My wife Angela is a veterinarian. She’s also apparently a really good Relief Society enrichment teacher (I’m not allowed to go to these things, but I have this on good authority). A few weeks ago the enrichment lesson subject was “A House of Order”, from Doctrine and Covenants 88:119: “Organize yourselves; prepare every needful thing; and establish a house, even a house of prayer, a house of faith, a house of learning, a house of glory, a house of order, a house of God.” This scripture primarily refers to the temple, of course, but it’s also often used to reinforce the need to keep our own homes and lives neat and orderly. Angela’s take was that this is an incomplete interpretation.

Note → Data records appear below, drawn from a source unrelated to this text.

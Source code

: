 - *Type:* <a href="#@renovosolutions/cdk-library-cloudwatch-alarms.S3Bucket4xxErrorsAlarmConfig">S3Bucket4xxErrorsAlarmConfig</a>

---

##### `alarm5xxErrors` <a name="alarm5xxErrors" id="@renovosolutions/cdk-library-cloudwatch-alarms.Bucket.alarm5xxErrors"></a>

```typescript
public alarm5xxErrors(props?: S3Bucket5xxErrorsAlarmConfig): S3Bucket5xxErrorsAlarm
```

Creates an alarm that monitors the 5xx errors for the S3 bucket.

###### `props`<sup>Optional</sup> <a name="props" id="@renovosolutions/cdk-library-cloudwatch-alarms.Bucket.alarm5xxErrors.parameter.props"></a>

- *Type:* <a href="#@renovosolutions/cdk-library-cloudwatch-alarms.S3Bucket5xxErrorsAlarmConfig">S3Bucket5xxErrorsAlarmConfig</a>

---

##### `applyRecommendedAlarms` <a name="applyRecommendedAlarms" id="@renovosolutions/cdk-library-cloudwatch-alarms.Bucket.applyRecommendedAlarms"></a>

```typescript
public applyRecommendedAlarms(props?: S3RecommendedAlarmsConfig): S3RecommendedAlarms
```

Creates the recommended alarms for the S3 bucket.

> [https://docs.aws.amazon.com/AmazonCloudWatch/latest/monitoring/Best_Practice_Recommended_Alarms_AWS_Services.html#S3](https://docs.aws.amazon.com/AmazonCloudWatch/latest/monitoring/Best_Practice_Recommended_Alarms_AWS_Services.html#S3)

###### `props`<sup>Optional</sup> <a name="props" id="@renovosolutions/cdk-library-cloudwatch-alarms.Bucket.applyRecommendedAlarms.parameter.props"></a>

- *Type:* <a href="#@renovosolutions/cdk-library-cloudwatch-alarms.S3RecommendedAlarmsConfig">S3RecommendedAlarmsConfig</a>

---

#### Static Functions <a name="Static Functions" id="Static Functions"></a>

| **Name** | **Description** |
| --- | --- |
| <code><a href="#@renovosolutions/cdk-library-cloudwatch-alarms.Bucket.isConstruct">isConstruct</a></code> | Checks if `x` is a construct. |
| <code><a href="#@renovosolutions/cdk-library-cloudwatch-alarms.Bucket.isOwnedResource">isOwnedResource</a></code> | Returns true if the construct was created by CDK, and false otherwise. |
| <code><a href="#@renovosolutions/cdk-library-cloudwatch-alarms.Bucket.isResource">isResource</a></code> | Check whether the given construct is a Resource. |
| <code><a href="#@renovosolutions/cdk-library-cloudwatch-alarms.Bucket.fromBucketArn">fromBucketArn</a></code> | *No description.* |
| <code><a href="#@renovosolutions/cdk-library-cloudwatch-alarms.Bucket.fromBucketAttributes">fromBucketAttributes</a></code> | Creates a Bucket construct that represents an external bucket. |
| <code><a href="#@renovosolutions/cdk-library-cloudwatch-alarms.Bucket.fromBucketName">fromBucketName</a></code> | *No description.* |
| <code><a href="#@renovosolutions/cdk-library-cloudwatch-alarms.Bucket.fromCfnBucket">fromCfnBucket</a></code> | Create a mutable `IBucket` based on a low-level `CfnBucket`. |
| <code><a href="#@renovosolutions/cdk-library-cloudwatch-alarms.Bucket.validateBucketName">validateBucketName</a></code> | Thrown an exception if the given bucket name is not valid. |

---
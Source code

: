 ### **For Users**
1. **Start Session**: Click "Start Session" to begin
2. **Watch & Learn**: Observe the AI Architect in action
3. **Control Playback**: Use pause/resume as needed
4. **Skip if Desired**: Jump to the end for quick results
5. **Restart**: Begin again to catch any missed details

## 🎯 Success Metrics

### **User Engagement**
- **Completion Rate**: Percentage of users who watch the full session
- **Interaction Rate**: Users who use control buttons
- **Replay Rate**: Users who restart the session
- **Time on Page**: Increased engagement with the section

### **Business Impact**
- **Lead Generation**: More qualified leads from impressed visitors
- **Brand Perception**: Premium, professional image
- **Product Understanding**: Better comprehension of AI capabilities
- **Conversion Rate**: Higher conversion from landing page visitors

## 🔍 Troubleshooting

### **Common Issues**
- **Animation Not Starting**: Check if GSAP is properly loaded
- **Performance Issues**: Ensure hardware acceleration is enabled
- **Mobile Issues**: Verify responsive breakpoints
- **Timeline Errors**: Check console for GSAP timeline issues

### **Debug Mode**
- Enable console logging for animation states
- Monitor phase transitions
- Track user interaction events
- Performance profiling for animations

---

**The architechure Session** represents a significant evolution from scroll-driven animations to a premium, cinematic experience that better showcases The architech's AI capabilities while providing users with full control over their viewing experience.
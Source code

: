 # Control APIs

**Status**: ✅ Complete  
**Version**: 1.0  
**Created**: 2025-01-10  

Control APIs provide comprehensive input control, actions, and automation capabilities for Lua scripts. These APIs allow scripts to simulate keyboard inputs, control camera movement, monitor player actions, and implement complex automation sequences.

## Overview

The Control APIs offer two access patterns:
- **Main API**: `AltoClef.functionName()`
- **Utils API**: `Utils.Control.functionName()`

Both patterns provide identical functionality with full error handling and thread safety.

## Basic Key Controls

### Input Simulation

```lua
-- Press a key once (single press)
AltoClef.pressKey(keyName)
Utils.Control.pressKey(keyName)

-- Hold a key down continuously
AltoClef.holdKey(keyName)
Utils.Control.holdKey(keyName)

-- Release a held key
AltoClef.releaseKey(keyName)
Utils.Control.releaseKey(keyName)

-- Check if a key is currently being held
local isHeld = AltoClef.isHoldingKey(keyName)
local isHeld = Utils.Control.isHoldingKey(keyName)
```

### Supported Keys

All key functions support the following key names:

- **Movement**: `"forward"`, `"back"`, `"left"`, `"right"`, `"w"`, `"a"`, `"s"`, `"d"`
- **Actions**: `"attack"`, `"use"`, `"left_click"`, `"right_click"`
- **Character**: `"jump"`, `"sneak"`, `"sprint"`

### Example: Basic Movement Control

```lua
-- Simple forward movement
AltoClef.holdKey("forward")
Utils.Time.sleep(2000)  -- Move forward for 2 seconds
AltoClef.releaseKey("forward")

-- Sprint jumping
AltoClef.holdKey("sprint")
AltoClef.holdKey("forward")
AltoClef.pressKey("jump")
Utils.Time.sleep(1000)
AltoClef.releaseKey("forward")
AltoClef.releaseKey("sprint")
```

God’s house may be ordered, but it isn’t neat.

Angela pointed out that nature is governed by simple, elegant laws. Look, for instance, at Newton’s Law of Gravitation, which reads (warning! Math!)

F = G*m1*m2/r^2

where F is the gravitational force exerted between two bodies, m1 and m2 are the masses of those bodies, r is the distance between them, and G is the universal gravitational constant. This equation (with some caveats) describes the motion of all matter in the universe. It’s consequences include explanations for why things fall when dropped, how solar systems are formed, and what holds galaxies together. It’s surprisingly simple. But its results are seldom neat. Our galaxy has billions of stars and probably trillions of planets, each pulling on the others, and all orbiting along different paths. Even though each of them affects the others according to the simple equation above, it turns out to be impossible to come up with an equation that exactly describes how the motion of any body in the galaxy changes over time, and if you plot the motions of the stars they appear to be more or less random — nothing neat about them. It’s not until you take a big step backwards that you can see that galaxies have a breathtakingly beautiful structure. There is order at the very lowest level and the very highest level, and nowhere in between.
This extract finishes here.